In Ontario, disputes over medical decisions, including consent and mental health issues, are heard by an independent body called the Consent and Capacity Board.
Bala said the case is more complex because it involves a First Nations family, but the decision will apply to other children as well.
“Some of these issues will apply to other contexts, for example, Jehovah`s Witness children and others. We've had quite a few cases in Canada where parents and doctors have disagreed about treatment of children in a range of situations.
“The unfortunate history is when doctors have predicted death, it turns out that they're often correct, and that is probably going to influence how the courts view this as well.”
2nd time Children's Aid has not intervened
In the case that is in court now, doctors at McMaster called the Brant Children’s Aid Society to investigate when the family chose to leave treatment.
When Children's Aid decided not to intervene, McMaster took the unusual step of taking the matter to court.
It was the second time in four months that the Brant Children's Aid Society made the decision not to intervene when a First Nations child left chemotherapy to pursue alternative treatment.
In May, 11-year-old MakaylaSault made national headlines when she wrote a letter outlining why she was leaving chemotherapy treatment at McMaster.
In other cases where children refuse life-saving treatment, Children's Aid has often intervened to force them back into care.
In the Sault case, after Children's Aid closed its investigation, the family travelled to the Hippocrates Healing Institute in Florida.
McMaster doctors testified that Sault has suffered a relapse, but in a video posted on Facebook, Makayla says she is “alive and well and healed.”
Decision expected soon
The judge in the latest case has been hearing testimony from McMaster doctors, indigenous medicine experts, and Children’s Aid workers since last month.
McMaster doctors have testified that the girl had a 90 to 95 per cent chance of survival if she continued with chemotherapy, but would surely die without it.
"Obviously our main concern is with the well-being of this child.… This child has a life-threatening illness [and] without standard treatment will not survive, so our sole focus is trying to bring this child into treatment so we have an opportunity to provide her with a long, healthy life." said Dr. Peter Fitzgerald, president of McMaster Children's Hospital.

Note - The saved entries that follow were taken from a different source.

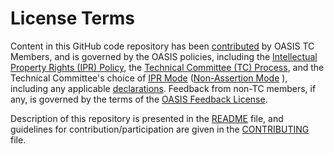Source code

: # License Terms

Content in this GitHub code repository has been [contributed](https://www.oasis-open.org/policies-guidelines/ipr#def-contribution) by OASIS TC Members, and is governed by the OASIS policies, including the [Intellectual Property Rights (IPR) Policy](https://www.oasis-open.org/policies-guidelines/ipr), 
the [Technical Committee (TC) Process](https://www.oasis-open.org/policies-guidelines/tc-process), and the Technical Committee's choice of [IPR Mode](https://www.oasis-open.org/policies-guidelines/ipr#def-ipr-mode) ([Non-Assertion Mode](https://www.oasis-open.org/policies-guidelines/ipr##Non-Assertion-Mode) ), 
including any applicable [declarations](https://www.oasis-open.org/committees/openc2/ipr.php). Feedback from non-TC members, if any, is governed by the terms of the [OASIS Feedback License](https://www.oasis-open.org/policies-guidelines/ipr#appendixa"). 

Description of this repository is presented in the [README](https://github.com/oasis-tcs/openc2-ap-pf/blob/master/README.md) file, and guidelines for contribution/participation are given in the [CONTRIBUTING](https://github.com/oasis-tcs/openc2-ap-pf/blob/master/CONTRIBUTING.md) file.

The Children's Aid Society has argued that this case is only a child protection issue. Its lawyer, Mark Handleman, made the case that under Ontario’s Health Care Consent Act, the child’s capacity to choose her own treatment needs to be determined.
The mother of the girl has not appeared at the court proceedings and says she does not recognize the Canadian judicial system.
“The Haudenosaunee people which I’m a member of, we have our sovereignty still intact and we are governed by the great law … that predates Canada.”